Tests for pluripotency
Researchers constantly report that they have reprogrammed somatic cells or adult stem cells into pluripotent stem cells (iPS cells). Sometimes, however, they fail to provide irrefutable proof of the pluripotency of the reprogrammed cells – even when the corresponding results have been published in prestigious scientific journals. Reliable proof of pluripotency is based on various tests:
- Proof of marker genes: Genes like Oct4, which are silent in differentiated somatic cells, are switched on in iPS cells.
- Proof of teratoma formation: If pluripotent iPS cells are injected under the skin of mice, a special form of tumor, known as a teratoma, develops. This growth contains different types of somatic cells and is similar to embryonic tumors with the formation of the three “germ layers” from which different tissue types develop.
- Proof of cell differentiation: In principle, all of the body’s cell types can be produced from iPS cells in the Petri dish.
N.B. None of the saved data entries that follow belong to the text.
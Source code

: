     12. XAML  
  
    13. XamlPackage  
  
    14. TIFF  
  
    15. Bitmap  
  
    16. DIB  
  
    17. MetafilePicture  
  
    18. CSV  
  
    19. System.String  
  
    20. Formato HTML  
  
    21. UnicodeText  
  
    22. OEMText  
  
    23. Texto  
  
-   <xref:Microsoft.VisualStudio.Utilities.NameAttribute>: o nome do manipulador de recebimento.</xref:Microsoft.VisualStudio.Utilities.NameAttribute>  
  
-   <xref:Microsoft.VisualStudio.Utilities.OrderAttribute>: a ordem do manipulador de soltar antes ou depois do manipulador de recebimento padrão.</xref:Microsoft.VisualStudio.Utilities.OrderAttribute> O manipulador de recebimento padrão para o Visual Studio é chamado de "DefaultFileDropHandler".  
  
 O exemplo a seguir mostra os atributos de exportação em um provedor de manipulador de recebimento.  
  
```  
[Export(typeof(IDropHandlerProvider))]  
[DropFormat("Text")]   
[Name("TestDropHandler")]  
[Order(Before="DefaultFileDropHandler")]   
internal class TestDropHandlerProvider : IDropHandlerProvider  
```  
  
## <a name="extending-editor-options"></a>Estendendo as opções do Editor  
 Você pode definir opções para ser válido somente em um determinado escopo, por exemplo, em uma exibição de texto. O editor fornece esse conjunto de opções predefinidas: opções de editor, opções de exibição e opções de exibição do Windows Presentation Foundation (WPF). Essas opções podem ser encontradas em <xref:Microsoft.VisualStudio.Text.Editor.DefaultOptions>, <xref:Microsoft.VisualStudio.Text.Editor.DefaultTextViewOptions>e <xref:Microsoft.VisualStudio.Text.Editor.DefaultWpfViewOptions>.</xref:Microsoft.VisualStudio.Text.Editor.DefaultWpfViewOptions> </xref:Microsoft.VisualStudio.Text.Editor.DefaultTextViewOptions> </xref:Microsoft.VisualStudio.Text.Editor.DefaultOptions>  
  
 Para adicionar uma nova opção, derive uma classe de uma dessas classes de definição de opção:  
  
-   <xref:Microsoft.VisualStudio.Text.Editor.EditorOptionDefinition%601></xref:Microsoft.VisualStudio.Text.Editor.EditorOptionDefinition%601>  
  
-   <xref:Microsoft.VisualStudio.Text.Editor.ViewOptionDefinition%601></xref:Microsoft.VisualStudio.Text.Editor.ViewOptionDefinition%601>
Here, too, it is essential that cells from the three germ layers be cultivated and their functionality proven.
- Proof of chimera formation: Scientists inject the iPS cells into mouse embryos and prove that they are contained in the growing organism. The iPS cells are usually marked with a fluorescence gene that makes them visible under the microscope as luminous tissue. Demonstrating the presence of iPS cells that have matured into cells of the germline is viewed as particularly important in that it proves that the cells can convey their genetic information to the next generation.
The ultimate proof of the basic pluripotency of iPS cells was provided by Chinese researchers in summer 2009 based on a particular variant of chimera formation: the researchers generated viable mice from reprogrammed somatic cells that originated almost 100 percent from the iPS cells.